Rukun Iman

“Bukanlah menghadapkan wajahmu ke arah timur dan barat itu suatu kebaikan, tetapi sesungguhnya kebaikan itu adalah beriman kepada Allah SWT, hari akhirat, para malaikat, kitab-kitab, dan para nabi” (QS.2:177).

Prinsip-prinsip dasar dalam Islam yang wajib diyakini setiap muslim disebut rukun iman. Rukun berarti sendi paling kuat untuk tegaknya sesuatu. Kelima prinsip pada surat al-Baqarah (2) ayat 177 di atas populer dengan sebutan rukun iman. Dalam hadis yang diriwayatkan Bukhari dan Muslim, rukun iman diungkapkan dengan redaksi yang agak berbeda, terutama Muslim menam­bahkan beriman­ kepada takdir Allah SWT.

Namun, menurut Harun Nasution, beriman kepada takdir Allah SWT tidak termasuk rukun iman karena iman kepada takdir tidak tercantum secara ekplisit dalam Al-Qur’an. Beriman kepada takdir mendorong seseorang menjadi fatalis, yang sesungguhnya tidak sesuai dengan semangat ajaran Islam yang selalu mendorong seseorang menggunakan akal semaksimal mungkin dan melarang untuk cepat berputus asa.

Iman, menurut aliran Salafiyah (kembali kepada Al-Qur’an dan hadis) dan Asy‘ariyah, adalah pembenaran dalam hati, ikrar dengan lisan, dan pengamalan dengan anggota badan. Ucapan dan perbuatan adalah cabang iman, sebagaimana disebutkan dalam suatu hadis,

“Iman itu tujuh puluh cabang lebih atau enam puluh cabang lebih, yang paling utama adalah ucapan la ilaha illa Allah, dan yang rendah adalah menyingkirkan rintangan dari jalan, sedangkan rasa malu salah satu cabang iman.”

Dalam konteks ini, iman dapat bertambah dan berkurang karena perbuatan; semakin baik amal seseorang semakin tinggi derajat imannya.

Golongan Khawarij (aliran teologi pertama­ dalam Islam, mulai pada abad ke-8) dan Muktazilah (aliran teologi Islam rasional dan liberal, dikembangkan Wasil bin Ata pada 718) mengatakan bahwa iman adalah satu kesatuan dari tiga unsur tersebut, yaitu pembenaran dalam hati, pengikraran dengan lidah, dan pengamalan dengan anggota­ badan.
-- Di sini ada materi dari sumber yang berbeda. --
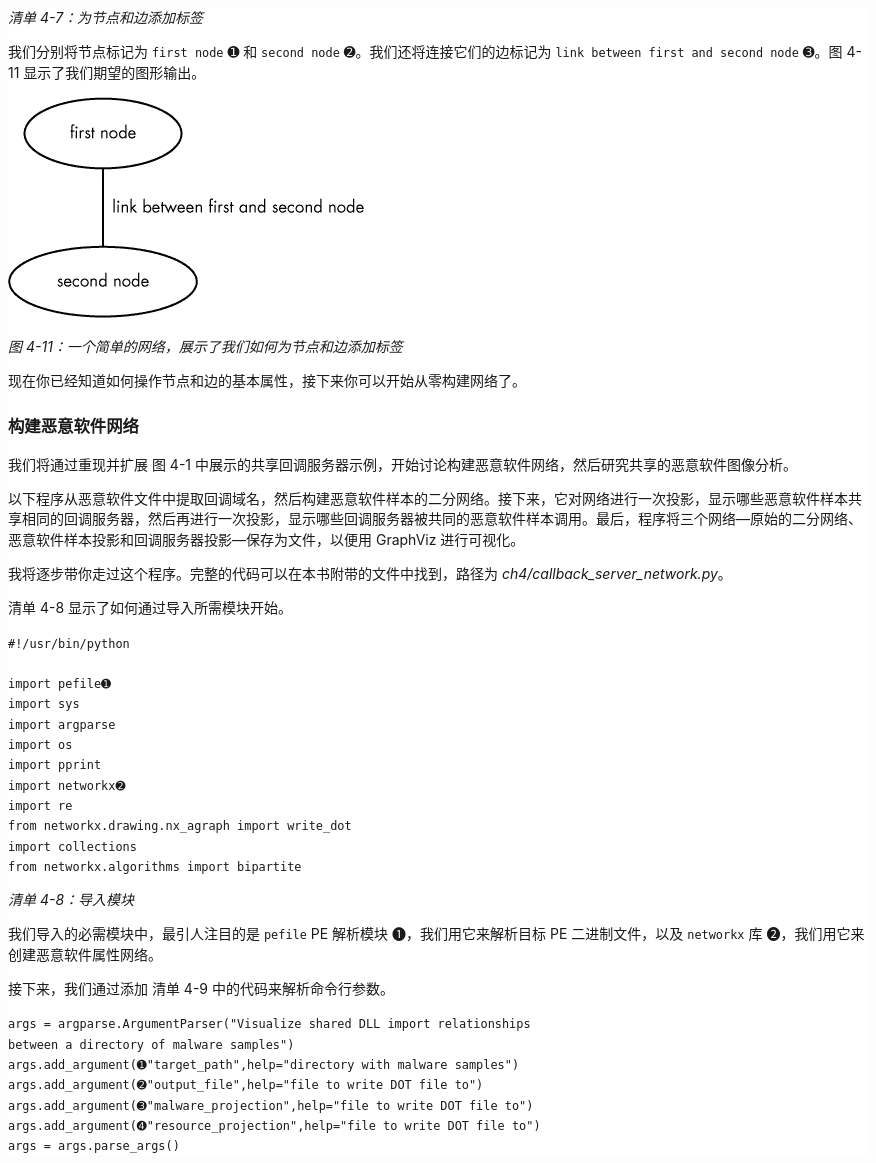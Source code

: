 *清单 4-7：为节点和边添加标签*

我们分别将节点标记为 `first node` ➊ 和 `second node` ➋。我们还将连接它们的边标记为 `link between first and second node` ➌。图 4-11 显示了我们期望的图形输出。

![image](img/f0051-01.jpg)

*图 4-11：一个简单的网络，展示了我们如何为节点和边添加标签*

现在你已经知道如何操作节点和边的基本属性，接下来你可以开始从零构建网络了。

### **构建恶意软件网络**

我们将通过重现并扩展 图 4-1 中展示的共享回调服务器示例，开始讨论构建恶意软件网络，然后研究共享的恶意软件图像分析。

以下程序从恶意软件文件中提取回调域名，然后构建恶意软件样本的二分网络。接下来，它对网络进行一次投影，显示哪些恶意软件样本共享相同的回调服务器，然后再进行一次投影，显示哪些回调服务器被共同的恶意软件样本调用。最后，程序将三个网络—原始的二分网络、恶意软件样本投影和回调服务器投影—保存为文件，以便用 GraphViz 进行可视化。

我将逐步带你走过这个程序。完整的代码可以在本书附带的文件中找到，路径为 *ch4/callback_server_network.py*。

清单 4-8 显示了如何通过导入所需模块开始。

```
#!/usr/bin/python

import pefile➊
import sys
import argparse
import os
import pprint
import networkx➋
import re
from networkx.drawing.nx_agraph import write_dot
import collections
from networkx.algorithms import bipartite
```

*清单 4-8：导入模块*

我们导入的必需模块中，最引人注目的是 `pefile` PE 解析模块 ➊，我们用它来解析目标 PE 二进制文件，以及 `networkx` 库 ➋，我们用它来创建恶意软件属性网络。

接下来，我们通过添加 清单 4-9 中的代码来解析命令行参数。

```
args = argparse.ArgumentParser("Visualize shared DLL import relationships
between a directory of malware samples")
args.add_argument(➊"target_path",help="directory with malware samples")
args.add_argument(➋"output_file",help="file to write DOT file to")
args.add_argument(➌"malware_projection",help="file to write DOT file to")
args.add_argument(➍"resource_projection",help="file to write DOT file to")
args = args.parse_args()
```
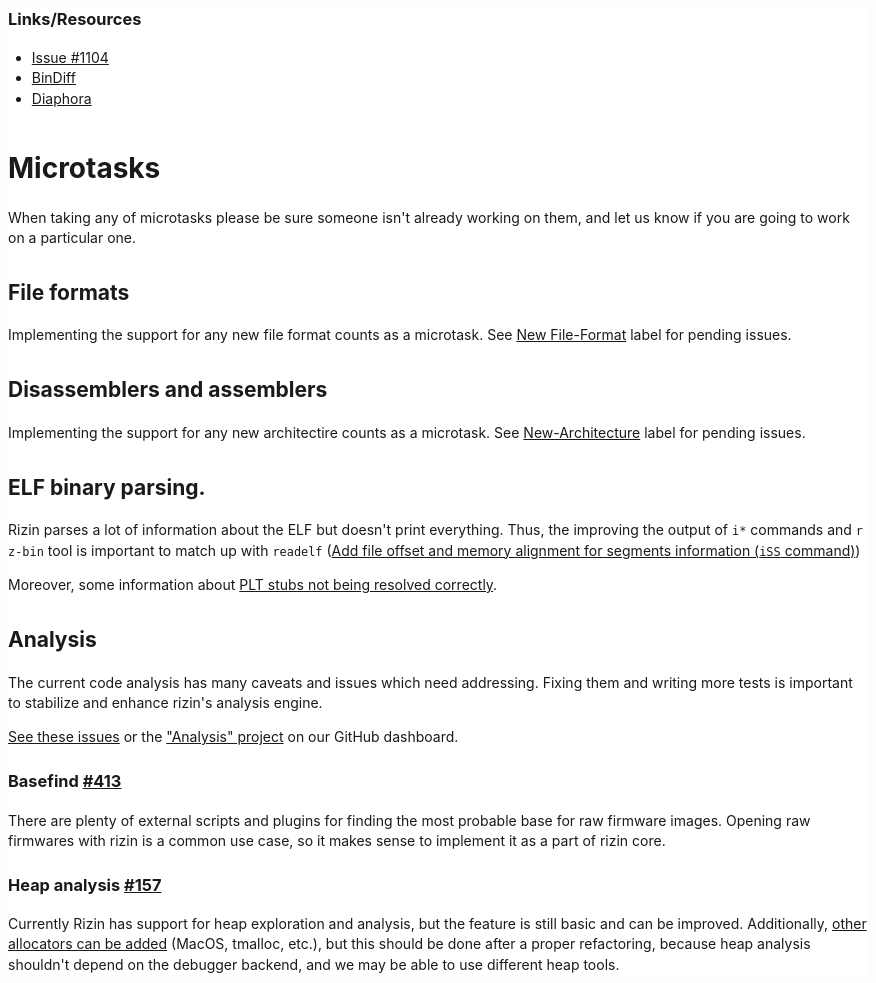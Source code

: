 ### Links/Resources
- [Issue #1104](https://github.com/rizinorg/cutter/issues/1104)
- [BinDiff](https://www.zynamics.com/bindiff.html)
- [Diaphora](https://github.com/joxeankoret/diaphora)

# Microtasks

When taking any of microtasks please be sure someone isn't already working on them, and let
us know if you are going to work on a particular one.

## File formats

Implementing the support for any new file format counts as a microtask. See [New File-Format](https://github.com/rizinorg/ideas/labels/New%20File%20Format) label for pending issues.

## Disassemblers and assemblers

Implementing the support for any new architectire counts as a microtask. See [New-Architecture](https://github.com/rizinorg/ideas/labels/New%20Architecture) label for pending issues.

## ELF binary parsing.

Rizin parses a lot of information about the ELF but doesn't print everything.
Thus, the improving the output of `i*` commands and `rz-bin` tool is important to match up with `readelf` ([Add file offset and memory alignment for segments information (`iSS` command)](https://github.com/rizinorg/rizin/issues/403))

Moreover, some information about [PLT stubs not being resolved correctly](https://github.com/rizinorg/rizin/issues/13).

## Analysis

The current code analysis has many caveats and issues which need addressing. Fixing them and writing more tests is important to stabilize and enhance rizin's analysis engine.

[See these issues](https://github.com/rizinorg/rizin/labels/RzAnalysis) or the ["Analysis" project](https://github.com/rizinorg/rizin/projects/4) on our GitHub dashboard.

### Basefind [#413](https://github.com/rizinorg/rizin/issues/413)

There are plenty of external scripts and plugins for finding the most probable base for raw firmware images. Opening raw firmwares with rizin is a common use case, so it makes sense to implement it as a part of rizin core.

### Heap analysis [#157](https://github.com/rizinorg/rizin/issues/157)

Currently Rizin has support for heap exploration and analysis, but the feature is still basic and can be improved. Additionally, [other allocators can be added](https://github.com/rizinorg/rizin/issues/208) (MacOS, tmalloc, etc.), but this should be done after a proper refactoring, because heap analysis shouldn't depend on the debugger backend, and we may be able to use different heap tools.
Ucapan dan amal bukan cabang iman, tetapi iman itu sendiri yang timbul akibat dari pengetahuan tentang Tuhan. Karena itu, iman tidak berkurang dan tidak bertambah. Sebagai konsekuensi dari konsep ini, pendosa besar adalah kafir; sedangkan bagi kaum Salaf dan Asy‘ariyah mereka tetap mukmin.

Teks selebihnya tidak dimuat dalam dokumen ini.